» **What is needed**:
Wherever the string "github" shows up in the records below, return that line.

» **The data**:
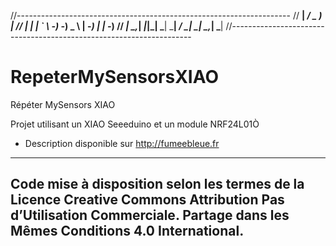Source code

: //--------------------------------------------------------------------
//   __|              _/           _ )  |
//   _| |  |   ` \    -_)   -_)    _ \  |   -_)  |  |   -_)
//  _| \_,_| _|_|_| \___| \___|   ___/ _| \___| \_,_| \___|
//--------------------------------------------------------------------
# RepeterMySensorsXIAO

Répéter MySensors XIAO

Projet utilisant un XIAO Seeeduino et un module NRF24L01Ò

- Description disponible sur http://fumeebleue.fr

------------------------------------------------------------------------------------
Code mise à disposition selon les termes de la Licence Creative Commons Attribution
Pas d’Utilisation Commerciale.
Partage dans les Mêmes Conditions 4.0 International.
------------------------------------------------------------------------------------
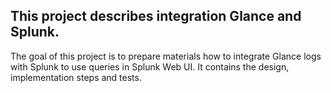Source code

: ## This project describes integration Glance and Splunk.

The goal of this project is to prepare materials how to integrate Glance logs with Splunk to use queries in Splunk Web UI.
It contains the design, implementation steps and tests.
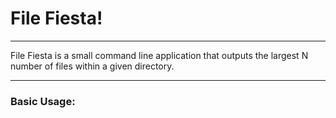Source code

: # File Fiesta!

---

File Fiesta is a small command line application that outputs the largest N number of files within a given directory.

---

### Basic Usage:
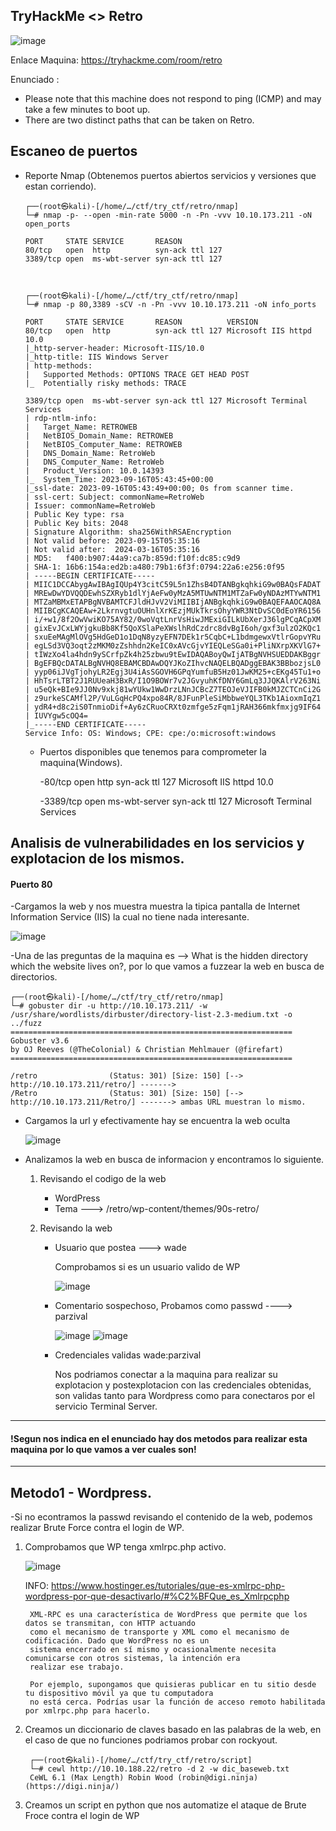 ## TryHackMe  <> Retro

![image](https://github.com/Esevka/CTF/assets/139042999/36badd10-cdc3-408e-becc-f3cd5791189e)

Enlace Maquina: https://tryhackme.com/room/retro

Enunciado : 

  - Please note that this machine does not respond to ping (ICMP) and may take a few minutes to boot up.
  - There are two distinct paths that can be taken on Retro. 


## Escaneo de puertos

- Reporte Nmap (Obtenemos puertos abiertos servicios y versiones que estan corriendo).

      ┌──(root㉿kali)-[/home/…/ctf/try_ctf/retro/nmap]
      └─# nmap -p- --open -min-rate 5000 -n -Pn -vvv 10.10.173.211 -oN open_ports
   
      PORT     STATE SERVICE       REASON
      80/tcp   open  http          syn-ack ttl 127
      3389/tcp open  ms-wbt-server syn-ack ttl 127


    
      ┌──(root㉿kali)-[/home/…/ctf/try_ctf/retro/nmap]
      └─# nmap -p 80,3389 -sCV -n -Pn -vvv 10.10.173.211 -oN info_ports          
      
      PORT     STATE SERVICE       REASON          VERSION
      80/tcp   open  http          syn-ack ttl 127 Microsoft IIS httpd 10.0
      |_http-server-header: Microsoft-IIS/10.0
      |_http-title: IIS Windows Server
      | http-methods: 
      |   Supported Methods: OPTIONS TRACE GET HEAD POST
      |_  Potentially risky methods: TRACE
      
      3389/tcp open  ms-wbt-server syn-ack ttl 127 Microsoft Terminal Services
      | rdp-ntlm-info: 
      |   Target_Name: RETROWEB
      |   NetBIOS_Domain_Name: RETROWEB
      |   NetBIOS_Computer_Name: RETROWEB
      |   DNS_Domain_Name: RetroWeb
      |   DNS_Computer_Name: RetroWeb
      |   Product_Version: 10.0.14393
      |_  System_Time: 2023-09-16T05:43:45+00:00
      |_ssl-date: 2023-09-16T05:43:49+00:00; 0s from scanner time.
      | ssl-cert: Subject: commonName=RetroWeb
      | Issuer: commonName=RetroWeb
      | Public Key type: rsa
      | Public Key bits: 2048
      | Signature Algorithm: sha256WithRSAEncryption
      | Not valid before: 2023-09-15T05:35:16
      | Not valid after:  2024-03-16T05:35:16
      | MD5:   f400:b907:44a9:ca7b:859d:f10f:dc85:c9d9
      | SHA-1: 16b6:154a:ed2b:a480:79b1:6f3f:0794:22a6:e256:0f95
      | -----BEGIN CERTIFICATE-----
      | MIIC1DCCAbygAwIBAgIQUp4Y3citC59L5n1ZhsB4DTANBgkqhkiG9w0BAQsFADAT
      | MREwDwYDVQQDEwhSZXRyb1dlYjAeFw0yMzA5MTUwNTM1MTZaFw0yNDAzMTYwNTM1
      | MTZaMBMxETAPBgNVBAMTCFJldHJvV2ViMIIBIjANBgkqhkiG9w0BAQEFAAOCAQ8A
      | MIIBCgKCAQEAw+2LkrnvgtuOUHnlXrKEzjMUkTkrsOhyYWR3NtDvSC0dEoYR6156
      | i/+w1/8f2OwVwiKO75AY82/0woVqtLnrVsHiwJMExiGILkUbXerJ36lgPCqACpXM
      | gixEvJCxLWYjgkuBb8Kf5QoXSlaPeXWslhRdCzdrc8dvBgI6oh/gxf3ulzO2KQc1
      | sxuEeMAgMlOVg5HdGeD1o1DqN8yzyEFN7DEk1r5CqbC+L1bdmgewxVtlrGopvYRu
      | egLSd3VQ3oqt2zMKM0zZshhdn2KeIC0xAVcGjvYIEQLeSGa0i+PliNXrpXKVlG7+
      | tIWzXo4la4hdn9ySCrfpZk4h25zbwu9tEwIDAQABoyQwIjATBgNVHSUEDDAKBggr
      | BgEFBQcDATALBgNVHQ8EBAMCBDAwDQYJKoZIhvcNAQELBQADggEBAK3BBbozjsL0
      | yyp06iJVgTjohyLR2Egj3U4iAsSGOVH6GPqYumfuB5Hz01JwKM25+cEKg45Tu1+o
      | HhTsrLTBT2J1RUUeaH3BxR/I1O9BOWr7v2JGvyuhKfDNY6GmLq3JJQKAlrV263Ni
      | u5eQk+BIe9JJ0Nv9xkj81wYUkw1WwDrzLNnJCBcZ7TEOJeVJIFB0kMJZCTCnCi2G
      | z9urkeSCAMfl2P/VuLGqHcPQ4xpo84R/8JFunPleSiMbbweYQL3TKb1AioxmIqZ1
      | ydR4+d8c2iS0TnmioDif+Ay6zCRuoCRXt0zmfge5zFqm1jRAH366mkfmxjg9IF64
      | IUVYgw5cOQ4=
      |_-----END CERTIFICATE-----
      Service Info: OS: Windows; CPE: cpe:/o:microsoft:windows

  - Puertos disponibles que tenemos para comprometer la maquina(Windows).
    
      -80/tcp   open  http          syn-ack ttl 127 Microsoft IIS httpd 10.0
    
      -3389/tcp open  ms-wbt-server syn-ack ttl 127 Microsoft Terminal Services


## Analisis de vulnerabilidades en los servicios y explotacion de los mismos.

#### Puerto 80

-Cargamos la web y nos muestra muestra la tipica pantalla de Internet Information Service (IIS) la cual no tiene nada interesante.

![image](https://github.com/Esevka/CTF/assets/139042999/d8dd6ddb-29b5-4603-be06-ed259eebdb0d)

-Una de las preguntas de la maquina es --> What is the hidden directory which the website lives on?, por lo que vamos a fuzzear la web en busca de directorios.

    ┌──(root㉿kali)-[/home/…/ctf/try_ctf/retro/nmap]
    └─# gobuster dir -u http://10.10.173.211/ -w /usr/share/wordlists/dirbuster/directory-list-2.3-medium.txt -o ../fuzz
    ===============================================================
    Gobuster v3.6
    by OJ Reeves (@TheColonial) & Christian Mehlmauer (@firefart)
    ===============================================================
    
    /retro                (Status: 301) [Size: 150] [--> http://10.10.173.211/retro/] ------->
    /Retro                (Status: 301) [Size: 150] [--> http://10.10.173.211/Retro/] -------> ambas URL muestran lo mismo.

- Cargamos la url y efectivamente hay se encuentra la web oculta

   ![image](https://github.com/Esevka/CTF/assets/139042999/2e6e797e-19a4-4b85-85e8-49a3bfd804bb)

 - Analizamos la web en busca de informacion y encontramos lo siguiente.

   1) Revisando el codigo de la web

      - WordPress
      - Tema ---> /retro/wp-content/themes/90s-retro/

   2) Revisando la web

      - Usuario que postea ---> wade
        
        Comprobamos si es un usuario valido de WP
     
        ![image](https://github.com/Esevka/CTF/assets/139042999/43c12fba-25fa-4677-bc9c-2ed7ba9e5b95)

      - Comentario sospechoso, Probamos como passwd ----> parzival

        ![image](https://github.com/Esevka/CTF/assets/139042999/a31cf8cd-097e-4dc6-a9da-b748c88c2421)
        ![image](https://github.com/Esevka/CTF/assets/139042999/cc5312e5-28ae-4eb8-a078-8b3c6a6ffb6b)


      - Credenciales validas wade:parzival

        Nos podriamos conectar a la maquina para realizar su explotacion y postexplotacion con las credenciales obtenidas, son validas tanto para Wordpress como para conectaros por el servicio Terminal Server.
        
---
#### !Segun nos indica en el enunciado hay dos metodos para realizar esta maquina por lo que vamos a ver cuales son!
---

## Metodo1 - Wordpress.

-Si no econtramos la passwd revisando el contenido de la web, podemos realizar Brute Force contra el login de WP.

1) Comprobamos que WP tenga xmlrpc.php activo.

    ![image](https://github.com/Esevka/CTF/assets/139042999/d0860a63-1515-49a9-88af-e092e3bec1f1)

    INFO: https://www.hostinger.es/tutoriales/que-es-xmlrpc-php-wordpress-por-que-desactivarlo/#%C2%BFQue_es_Xmlrpcphp
    
        XML-RPC es una característica de WordPress que permite que los datos se transmitan, con HTTP actuando
        como el mecanismo de transporte y XML como el mecanismo de codificación. Dado que WordPress no es un
        sistema encerrado en sí mismo y ocasionalmente necesita comunicarse con otros sistemas, la intención era
        realizar ese trabajo.
    
        Por ejemplo, supongamos que quisieras publicar en tu sitio desde tu dispositivo móvil ya que tu computadora
        no está cerca. Podrías usar la función de acceso remoto habilitada por xmlrpc.php para hacerlo.
   
2) Creamos un diccionario de claves basado en las palabras de la web, en el caso de que no funciones podriamos probar con rockyout.

        ┌──(root㉿kali)-[/home/…/ctf/try_ctf/retro/script]
        └─# cewl http://10.10.188.22/retro -d 2 -w dic_baseweb.txt 
        CeWL 6.1 (Max Length) Robin Wood (robin@digi.ninja) (https://digi.ninja/)

3) Creamos un script en python que nos automatize el ataque de Brute Froce contra el login de WP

» **Solution**:
![image](https://github.com/Esevka/CTF/assets/139042999/36badd10-cdc3-408e-becc-f3cd5791189e)
![image](https://github.com/Esevka/CTF/assets/139042999/d8dd6ddb-29b5-4603-be06-ed259eebdb0d)
   ![image](https://github.com/Esevka/CTF/assets/139042999/2e6e797e-19a4-4b85-85e8-49a3bfd804bb)
        ![image](https://github.com/Esevka/CTF/assets/139042999/43c12fba-25fa-4677-bc9c-2ed7ba9e5b95)
        ![image](https://github.com/Esevka/CTF/assets/139042999/a31cf8cd-097e-4dc6-a9da-b748c88c2421)
        ![image](https://github.com/Esevka/CTF/assets/139042999/cc5312e5-28ae-4eb8-a078-8b3c6a6ffb6b)
    ![image](https://github.com/Esevka/CTF/assets/139042999/d0860a63-1515-49a9-88af-e092e3bec1f1)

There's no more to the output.